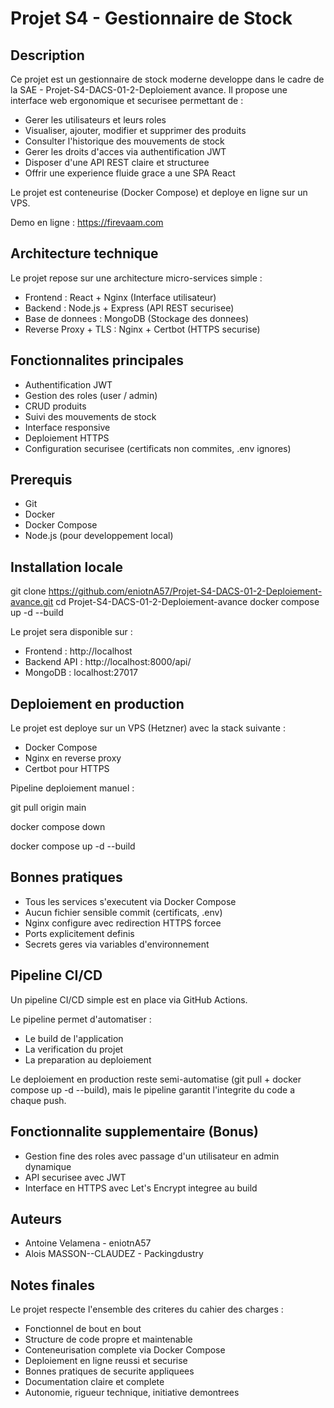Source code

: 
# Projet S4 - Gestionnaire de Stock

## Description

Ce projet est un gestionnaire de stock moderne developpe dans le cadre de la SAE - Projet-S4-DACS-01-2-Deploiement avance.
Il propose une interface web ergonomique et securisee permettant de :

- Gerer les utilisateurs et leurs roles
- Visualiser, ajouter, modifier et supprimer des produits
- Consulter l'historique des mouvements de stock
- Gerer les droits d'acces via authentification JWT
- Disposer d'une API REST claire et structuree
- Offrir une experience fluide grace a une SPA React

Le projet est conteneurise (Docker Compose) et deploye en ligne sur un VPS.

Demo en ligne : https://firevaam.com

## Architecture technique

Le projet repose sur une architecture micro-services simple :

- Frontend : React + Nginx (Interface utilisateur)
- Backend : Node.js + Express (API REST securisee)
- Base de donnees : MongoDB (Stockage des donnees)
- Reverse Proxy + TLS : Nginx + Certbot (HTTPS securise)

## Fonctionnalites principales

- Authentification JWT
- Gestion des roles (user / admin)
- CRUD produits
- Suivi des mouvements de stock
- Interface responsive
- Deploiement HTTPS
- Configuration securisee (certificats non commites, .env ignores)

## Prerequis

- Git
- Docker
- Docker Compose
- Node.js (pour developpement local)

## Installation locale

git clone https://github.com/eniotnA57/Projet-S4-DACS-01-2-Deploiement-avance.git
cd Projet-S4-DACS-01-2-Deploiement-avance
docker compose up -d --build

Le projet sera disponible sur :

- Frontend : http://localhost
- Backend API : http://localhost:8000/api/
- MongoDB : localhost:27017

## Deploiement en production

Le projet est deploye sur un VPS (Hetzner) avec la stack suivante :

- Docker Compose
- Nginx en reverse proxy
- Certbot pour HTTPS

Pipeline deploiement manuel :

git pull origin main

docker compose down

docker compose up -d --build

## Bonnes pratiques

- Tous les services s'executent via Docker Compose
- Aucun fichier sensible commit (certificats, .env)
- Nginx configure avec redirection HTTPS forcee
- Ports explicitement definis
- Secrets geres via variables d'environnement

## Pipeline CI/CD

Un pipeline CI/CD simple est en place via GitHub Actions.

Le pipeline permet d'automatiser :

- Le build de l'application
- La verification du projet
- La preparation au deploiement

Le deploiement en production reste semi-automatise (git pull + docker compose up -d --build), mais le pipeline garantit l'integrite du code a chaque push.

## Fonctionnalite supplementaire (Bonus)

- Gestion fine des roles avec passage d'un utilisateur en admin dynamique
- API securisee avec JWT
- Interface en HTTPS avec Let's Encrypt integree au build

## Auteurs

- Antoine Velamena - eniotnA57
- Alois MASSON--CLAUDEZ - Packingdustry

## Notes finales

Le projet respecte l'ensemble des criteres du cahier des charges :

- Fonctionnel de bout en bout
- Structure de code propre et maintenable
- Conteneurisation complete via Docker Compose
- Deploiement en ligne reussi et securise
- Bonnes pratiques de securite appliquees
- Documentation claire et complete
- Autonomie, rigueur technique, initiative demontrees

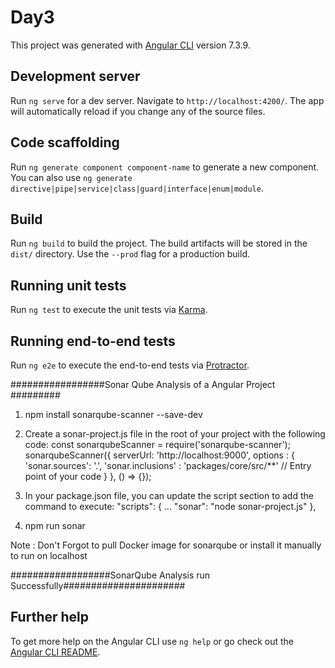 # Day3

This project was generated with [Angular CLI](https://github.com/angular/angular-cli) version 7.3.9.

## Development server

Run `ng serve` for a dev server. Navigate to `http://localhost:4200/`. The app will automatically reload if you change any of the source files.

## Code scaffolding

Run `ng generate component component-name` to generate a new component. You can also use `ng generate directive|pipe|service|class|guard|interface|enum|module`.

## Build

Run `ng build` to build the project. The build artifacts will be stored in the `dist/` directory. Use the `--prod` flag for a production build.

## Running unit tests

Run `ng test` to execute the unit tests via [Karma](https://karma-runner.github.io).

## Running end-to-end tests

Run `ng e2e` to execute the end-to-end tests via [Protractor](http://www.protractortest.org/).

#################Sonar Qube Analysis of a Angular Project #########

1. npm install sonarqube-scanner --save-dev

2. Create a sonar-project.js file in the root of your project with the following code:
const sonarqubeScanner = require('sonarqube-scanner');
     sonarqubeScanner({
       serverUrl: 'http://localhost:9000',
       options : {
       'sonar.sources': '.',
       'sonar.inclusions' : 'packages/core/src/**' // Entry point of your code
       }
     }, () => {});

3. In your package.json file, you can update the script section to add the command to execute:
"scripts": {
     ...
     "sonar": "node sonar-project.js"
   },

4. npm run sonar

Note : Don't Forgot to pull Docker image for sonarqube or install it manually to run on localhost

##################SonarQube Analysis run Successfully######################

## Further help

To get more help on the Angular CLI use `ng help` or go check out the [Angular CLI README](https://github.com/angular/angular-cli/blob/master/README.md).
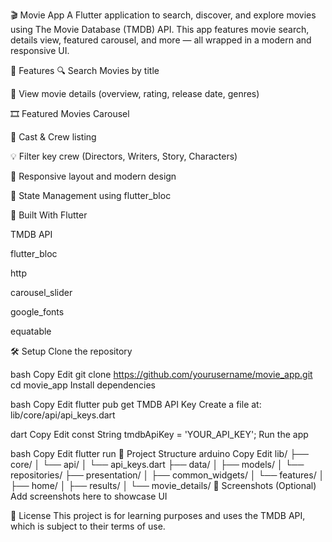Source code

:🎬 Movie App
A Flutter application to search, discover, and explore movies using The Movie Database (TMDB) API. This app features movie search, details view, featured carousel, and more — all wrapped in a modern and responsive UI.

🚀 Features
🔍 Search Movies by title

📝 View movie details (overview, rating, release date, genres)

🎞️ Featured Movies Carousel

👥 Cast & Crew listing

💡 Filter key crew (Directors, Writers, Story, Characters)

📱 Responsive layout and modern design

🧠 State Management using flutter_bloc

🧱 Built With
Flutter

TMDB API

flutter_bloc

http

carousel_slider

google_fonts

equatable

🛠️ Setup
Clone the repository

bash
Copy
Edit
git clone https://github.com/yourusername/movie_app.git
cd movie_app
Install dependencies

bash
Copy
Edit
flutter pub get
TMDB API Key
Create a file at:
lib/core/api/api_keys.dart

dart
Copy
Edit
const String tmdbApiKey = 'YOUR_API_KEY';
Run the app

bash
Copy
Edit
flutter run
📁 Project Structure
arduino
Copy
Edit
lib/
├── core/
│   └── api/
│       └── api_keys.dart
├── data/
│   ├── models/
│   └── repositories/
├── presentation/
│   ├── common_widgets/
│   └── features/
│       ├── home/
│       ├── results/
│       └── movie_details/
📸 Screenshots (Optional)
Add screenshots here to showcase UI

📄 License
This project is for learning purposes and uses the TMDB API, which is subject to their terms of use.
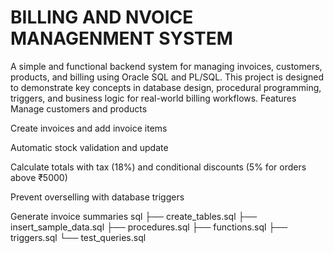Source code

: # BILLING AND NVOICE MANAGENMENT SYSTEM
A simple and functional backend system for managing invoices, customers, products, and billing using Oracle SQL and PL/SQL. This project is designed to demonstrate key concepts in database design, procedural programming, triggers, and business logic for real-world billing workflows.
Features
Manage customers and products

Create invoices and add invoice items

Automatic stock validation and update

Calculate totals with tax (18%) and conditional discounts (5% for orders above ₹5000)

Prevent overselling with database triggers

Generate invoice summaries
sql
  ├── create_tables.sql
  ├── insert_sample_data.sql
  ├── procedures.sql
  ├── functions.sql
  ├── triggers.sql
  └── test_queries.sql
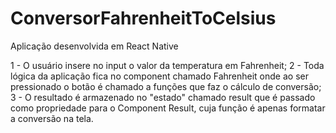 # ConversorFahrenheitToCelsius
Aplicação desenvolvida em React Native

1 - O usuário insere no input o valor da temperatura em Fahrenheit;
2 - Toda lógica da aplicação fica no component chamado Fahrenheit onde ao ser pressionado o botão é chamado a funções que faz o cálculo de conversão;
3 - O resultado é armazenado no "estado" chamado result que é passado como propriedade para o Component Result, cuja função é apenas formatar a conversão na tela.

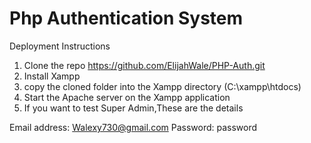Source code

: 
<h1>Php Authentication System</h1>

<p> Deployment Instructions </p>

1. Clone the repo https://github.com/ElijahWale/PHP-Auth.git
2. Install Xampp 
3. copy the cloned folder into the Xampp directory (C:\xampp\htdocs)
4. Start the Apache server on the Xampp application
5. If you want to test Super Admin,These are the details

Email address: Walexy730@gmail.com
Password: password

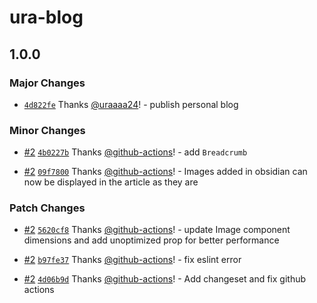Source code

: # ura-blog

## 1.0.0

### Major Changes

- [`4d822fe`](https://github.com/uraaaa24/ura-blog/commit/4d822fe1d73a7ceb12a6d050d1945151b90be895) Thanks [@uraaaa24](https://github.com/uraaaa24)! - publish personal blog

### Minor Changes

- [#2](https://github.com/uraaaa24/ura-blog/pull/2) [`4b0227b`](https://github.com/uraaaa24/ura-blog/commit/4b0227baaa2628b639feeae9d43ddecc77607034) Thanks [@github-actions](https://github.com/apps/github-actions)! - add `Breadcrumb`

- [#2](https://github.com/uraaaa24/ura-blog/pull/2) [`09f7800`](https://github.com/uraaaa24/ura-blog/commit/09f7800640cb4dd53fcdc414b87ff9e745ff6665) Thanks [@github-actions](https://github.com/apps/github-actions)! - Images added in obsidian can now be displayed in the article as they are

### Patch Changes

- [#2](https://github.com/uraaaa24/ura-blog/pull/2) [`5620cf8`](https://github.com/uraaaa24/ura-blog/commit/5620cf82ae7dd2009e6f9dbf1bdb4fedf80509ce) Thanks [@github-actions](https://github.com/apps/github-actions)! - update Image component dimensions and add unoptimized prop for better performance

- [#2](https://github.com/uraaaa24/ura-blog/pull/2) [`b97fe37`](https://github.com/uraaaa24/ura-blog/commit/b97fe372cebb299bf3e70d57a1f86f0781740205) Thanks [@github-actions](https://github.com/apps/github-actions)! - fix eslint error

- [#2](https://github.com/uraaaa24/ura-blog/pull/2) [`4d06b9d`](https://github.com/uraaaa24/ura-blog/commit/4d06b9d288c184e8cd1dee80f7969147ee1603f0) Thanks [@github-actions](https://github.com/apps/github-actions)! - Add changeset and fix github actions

* Your goal
Look at the listing and set down only the lines from its start through the line with "Il propose une", word for word and without pictures.

* Exercise solution
Source code

: 
# Projet S4 - Gestionnaire de Stock

## Description

Ce projet est un gestionnaire de stock moderne developpe dans le cadre de la SAE - Projet-S4-DACS-01-2-Deploiement avance.
Il propose une interface web ergonomique et securisee permettant de :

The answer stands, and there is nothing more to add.